REQUIRED ACTION –
Extract each line from the entries below that has the string "capable" in it.
⁂
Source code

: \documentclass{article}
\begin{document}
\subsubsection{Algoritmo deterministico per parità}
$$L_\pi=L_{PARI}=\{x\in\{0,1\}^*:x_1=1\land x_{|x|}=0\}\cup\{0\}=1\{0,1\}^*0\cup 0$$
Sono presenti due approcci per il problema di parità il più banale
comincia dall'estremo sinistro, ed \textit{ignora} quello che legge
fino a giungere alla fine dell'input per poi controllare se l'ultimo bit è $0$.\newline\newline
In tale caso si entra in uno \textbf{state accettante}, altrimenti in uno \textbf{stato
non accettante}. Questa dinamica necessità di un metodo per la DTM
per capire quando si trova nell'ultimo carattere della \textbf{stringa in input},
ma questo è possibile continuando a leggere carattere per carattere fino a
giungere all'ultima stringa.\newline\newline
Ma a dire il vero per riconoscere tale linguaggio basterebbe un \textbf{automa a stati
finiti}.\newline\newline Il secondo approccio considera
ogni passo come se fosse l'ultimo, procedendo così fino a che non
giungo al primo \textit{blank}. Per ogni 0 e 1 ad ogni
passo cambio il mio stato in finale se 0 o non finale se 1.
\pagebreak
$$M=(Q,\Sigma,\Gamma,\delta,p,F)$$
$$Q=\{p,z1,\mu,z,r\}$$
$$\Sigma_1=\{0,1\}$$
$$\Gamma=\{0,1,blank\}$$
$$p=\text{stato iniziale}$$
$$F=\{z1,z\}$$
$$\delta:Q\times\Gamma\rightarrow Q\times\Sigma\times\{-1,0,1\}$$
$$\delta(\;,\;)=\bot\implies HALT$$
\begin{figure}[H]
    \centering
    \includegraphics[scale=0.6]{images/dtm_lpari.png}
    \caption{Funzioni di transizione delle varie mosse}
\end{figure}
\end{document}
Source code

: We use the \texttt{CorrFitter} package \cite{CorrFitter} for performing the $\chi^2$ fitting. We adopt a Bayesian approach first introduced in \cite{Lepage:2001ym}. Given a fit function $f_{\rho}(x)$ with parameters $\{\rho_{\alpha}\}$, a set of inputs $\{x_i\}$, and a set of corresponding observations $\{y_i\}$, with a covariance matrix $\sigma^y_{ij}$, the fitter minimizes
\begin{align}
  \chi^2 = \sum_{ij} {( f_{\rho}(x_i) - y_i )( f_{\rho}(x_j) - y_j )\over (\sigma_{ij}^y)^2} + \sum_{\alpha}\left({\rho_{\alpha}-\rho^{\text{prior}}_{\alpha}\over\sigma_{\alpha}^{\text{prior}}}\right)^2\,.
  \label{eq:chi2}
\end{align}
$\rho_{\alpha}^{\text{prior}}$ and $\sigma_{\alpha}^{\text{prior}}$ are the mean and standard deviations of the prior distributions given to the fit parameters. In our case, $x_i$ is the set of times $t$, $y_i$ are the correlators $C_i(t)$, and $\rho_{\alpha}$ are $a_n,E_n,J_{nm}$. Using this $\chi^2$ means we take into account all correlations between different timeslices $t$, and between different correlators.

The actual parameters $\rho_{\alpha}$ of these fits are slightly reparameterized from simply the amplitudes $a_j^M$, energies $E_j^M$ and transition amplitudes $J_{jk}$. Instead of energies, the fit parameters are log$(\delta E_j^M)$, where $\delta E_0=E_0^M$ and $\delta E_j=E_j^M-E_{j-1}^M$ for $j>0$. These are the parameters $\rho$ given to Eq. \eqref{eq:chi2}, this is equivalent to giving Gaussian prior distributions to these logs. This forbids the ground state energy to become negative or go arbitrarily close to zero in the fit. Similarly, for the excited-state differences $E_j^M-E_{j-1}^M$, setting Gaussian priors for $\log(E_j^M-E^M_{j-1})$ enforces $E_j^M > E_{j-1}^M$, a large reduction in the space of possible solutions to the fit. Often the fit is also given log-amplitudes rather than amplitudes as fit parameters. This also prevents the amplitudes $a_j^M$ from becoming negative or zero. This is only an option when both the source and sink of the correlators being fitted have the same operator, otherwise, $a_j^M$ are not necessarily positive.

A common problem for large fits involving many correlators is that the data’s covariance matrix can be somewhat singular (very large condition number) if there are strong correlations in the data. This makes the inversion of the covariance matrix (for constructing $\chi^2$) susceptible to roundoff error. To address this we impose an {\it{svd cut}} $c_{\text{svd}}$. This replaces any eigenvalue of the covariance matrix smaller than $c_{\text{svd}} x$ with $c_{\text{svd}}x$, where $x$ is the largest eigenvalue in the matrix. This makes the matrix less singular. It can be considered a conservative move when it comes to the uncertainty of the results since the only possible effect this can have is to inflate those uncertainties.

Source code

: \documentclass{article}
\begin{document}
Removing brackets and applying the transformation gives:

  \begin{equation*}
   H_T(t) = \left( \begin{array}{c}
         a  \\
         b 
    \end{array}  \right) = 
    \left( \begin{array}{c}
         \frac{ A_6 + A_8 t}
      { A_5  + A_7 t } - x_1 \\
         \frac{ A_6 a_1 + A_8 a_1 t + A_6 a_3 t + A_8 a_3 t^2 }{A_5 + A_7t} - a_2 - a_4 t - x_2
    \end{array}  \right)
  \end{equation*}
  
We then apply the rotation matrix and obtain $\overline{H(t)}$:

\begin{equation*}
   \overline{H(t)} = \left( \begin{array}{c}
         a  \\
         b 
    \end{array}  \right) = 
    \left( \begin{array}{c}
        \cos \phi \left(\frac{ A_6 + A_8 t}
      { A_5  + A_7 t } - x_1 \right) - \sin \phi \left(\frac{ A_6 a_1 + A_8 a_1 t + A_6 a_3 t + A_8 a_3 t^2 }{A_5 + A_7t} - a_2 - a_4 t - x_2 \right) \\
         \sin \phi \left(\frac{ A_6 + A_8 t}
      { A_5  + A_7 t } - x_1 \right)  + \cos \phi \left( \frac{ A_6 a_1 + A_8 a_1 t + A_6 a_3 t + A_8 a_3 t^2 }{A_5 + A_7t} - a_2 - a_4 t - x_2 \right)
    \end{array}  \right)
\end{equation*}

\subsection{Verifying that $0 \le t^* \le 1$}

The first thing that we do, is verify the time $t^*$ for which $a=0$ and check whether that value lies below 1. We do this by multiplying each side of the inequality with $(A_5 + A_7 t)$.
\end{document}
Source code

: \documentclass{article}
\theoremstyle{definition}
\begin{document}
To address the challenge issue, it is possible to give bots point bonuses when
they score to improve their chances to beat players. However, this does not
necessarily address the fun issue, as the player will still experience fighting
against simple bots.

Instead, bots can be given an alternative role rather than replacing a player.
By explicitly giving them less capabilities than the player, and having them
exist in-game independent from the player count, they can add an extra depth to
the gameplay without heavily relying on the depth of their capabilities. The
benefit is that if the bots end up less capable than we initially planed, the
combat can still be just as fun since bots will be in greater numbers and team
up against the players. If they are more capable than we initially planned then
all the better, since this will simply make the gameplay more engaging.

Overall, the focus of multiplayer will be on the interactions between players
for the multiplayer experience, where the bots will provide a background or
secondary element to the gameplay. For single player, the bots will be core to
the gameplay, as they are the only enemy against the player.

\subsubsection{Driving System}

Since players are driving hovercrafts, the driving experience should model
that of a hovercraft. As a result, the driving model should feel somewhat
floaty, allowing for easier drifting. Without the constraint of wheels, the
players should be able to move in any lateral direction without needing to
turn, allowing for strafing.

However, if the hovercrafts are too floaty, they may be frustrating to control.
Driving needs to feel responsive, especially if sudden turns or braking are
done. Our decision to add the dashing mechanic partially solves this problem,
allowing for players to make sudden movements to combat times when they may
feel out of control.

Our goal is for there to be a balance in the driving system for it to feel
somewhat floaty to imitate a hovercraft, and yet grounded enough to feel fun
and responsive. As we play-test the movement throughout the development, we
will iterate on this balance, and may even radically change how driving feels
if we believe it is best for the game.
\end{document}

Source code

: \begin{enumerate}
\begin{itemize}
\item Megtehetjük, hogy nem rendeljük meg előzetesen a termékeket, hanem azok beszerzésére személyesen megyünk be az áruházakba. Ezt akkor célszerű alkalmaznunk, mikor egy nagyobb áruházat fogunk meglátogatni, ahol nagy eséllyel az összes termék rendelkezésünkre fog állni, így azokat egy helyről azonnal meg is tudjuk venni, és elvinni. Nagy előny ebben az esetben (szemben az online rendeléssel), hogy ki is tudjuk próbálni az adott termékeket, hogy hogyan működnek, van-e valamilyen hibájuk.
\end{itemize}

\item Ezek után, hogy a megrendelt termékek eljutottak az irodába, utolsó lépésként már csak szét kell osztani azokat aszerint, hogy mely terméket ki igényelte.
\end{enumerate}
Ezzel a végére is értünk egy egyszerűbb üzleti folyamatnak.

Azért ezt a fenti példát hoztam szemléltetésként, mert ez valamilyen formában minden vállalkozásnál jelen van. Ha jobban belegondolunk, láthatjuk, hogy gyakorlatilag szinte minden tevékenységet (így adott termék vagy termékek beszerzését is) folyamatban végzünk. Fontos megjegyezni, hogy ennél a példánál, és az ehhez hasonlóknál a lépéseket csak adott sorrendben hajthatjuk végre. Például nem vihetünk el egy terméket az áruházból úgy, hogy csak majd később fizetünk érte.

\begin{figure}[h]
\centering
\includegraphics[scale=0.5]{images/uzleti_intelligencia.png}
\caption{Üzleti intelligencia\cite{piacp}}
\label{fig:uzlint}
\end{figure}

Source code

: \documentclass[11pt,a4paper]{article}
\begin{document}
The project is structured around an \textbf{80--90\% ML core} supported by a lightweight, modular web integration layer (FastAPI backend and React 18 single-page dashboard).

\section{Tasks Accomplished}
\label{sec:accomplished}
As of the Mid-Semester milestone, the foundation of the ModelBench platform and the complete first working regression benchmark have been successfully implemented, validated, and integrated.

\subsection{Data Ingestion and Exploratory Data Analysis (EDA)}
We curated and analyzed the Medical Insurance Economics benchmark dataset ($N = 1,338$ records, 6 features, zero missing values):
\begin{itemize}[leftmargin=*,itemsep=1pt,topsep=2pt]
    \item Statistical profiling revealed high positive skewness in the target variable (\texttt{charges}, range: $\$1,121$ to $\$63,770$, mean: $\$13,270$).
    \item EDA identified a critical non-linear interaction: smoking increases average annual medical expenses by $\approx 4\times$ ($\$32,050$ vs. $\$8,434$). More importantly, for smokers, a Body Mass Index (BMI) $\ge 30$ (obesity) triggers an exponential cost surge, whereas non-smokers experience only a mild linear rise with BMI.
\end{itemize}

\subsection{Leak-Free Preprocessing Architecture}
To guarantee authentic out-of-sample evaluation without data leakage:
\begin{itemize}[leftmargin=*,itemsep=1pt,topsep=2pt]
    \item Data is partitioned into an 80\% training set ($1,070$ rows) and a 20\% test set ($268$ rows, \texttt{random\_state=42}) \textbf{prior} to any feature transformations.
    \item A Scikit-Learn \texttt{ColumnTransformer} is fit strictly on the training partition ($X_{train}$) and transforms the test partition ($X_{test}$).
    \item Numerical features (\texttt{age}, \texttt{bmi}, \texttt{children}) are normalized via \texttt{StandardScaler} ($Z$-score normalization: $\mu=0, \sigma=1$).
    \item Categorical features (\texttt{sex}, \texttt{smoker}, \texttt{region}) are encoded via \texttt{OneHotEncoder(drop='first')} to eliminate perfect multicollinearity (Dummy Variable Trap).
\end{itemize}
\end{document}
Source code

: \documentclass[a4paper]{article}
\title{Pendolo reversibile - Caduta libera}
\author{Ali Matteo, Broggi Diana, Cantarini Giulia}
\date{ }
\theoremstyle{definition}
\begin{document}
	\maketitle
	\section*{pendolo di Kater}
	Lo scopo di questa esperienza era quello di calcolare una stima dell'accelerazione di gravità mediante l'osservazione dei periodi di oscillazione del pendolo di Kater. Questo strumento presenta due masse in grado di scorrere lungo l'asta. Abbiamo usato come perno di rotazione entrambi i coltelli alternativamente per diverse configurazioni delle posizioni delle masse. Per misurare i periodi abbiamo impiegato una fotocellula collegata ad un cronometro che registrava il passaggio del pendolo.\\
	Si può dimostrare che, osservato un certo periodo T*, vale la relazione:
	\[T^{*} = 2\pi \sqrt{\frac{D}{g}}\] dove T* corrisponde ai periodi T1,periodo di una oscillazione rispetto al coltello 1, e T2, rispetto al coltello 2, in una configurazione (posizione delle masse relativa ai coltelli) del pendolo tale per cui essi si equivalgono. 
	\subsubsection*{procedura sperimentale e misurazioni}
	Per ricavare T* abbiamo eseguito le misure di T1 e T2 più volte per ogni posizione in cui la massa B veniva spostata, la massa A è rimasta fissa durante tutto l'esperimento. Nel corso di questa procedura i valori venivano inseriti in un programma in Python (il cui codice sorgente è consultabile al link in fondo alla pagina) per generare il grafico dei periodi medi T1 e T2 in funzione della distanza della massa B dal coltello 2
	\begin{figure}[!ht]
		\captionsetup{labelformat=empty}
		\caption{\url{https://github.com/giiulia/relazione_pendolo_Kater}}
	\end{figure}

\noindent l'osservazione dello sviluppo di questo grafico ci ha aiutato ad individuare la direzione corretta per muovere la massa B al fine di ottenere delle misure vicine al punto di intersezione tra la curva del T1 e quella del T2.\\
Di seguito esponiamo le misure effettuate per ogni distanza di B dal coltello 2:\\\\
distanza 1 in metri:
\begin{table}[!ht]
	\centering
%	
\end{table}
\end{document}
⁂
RESPONSE BOX –
benefit is that if the bots end up less capable than we initially planed, the
up against the players. If they are more capable than we initially planned then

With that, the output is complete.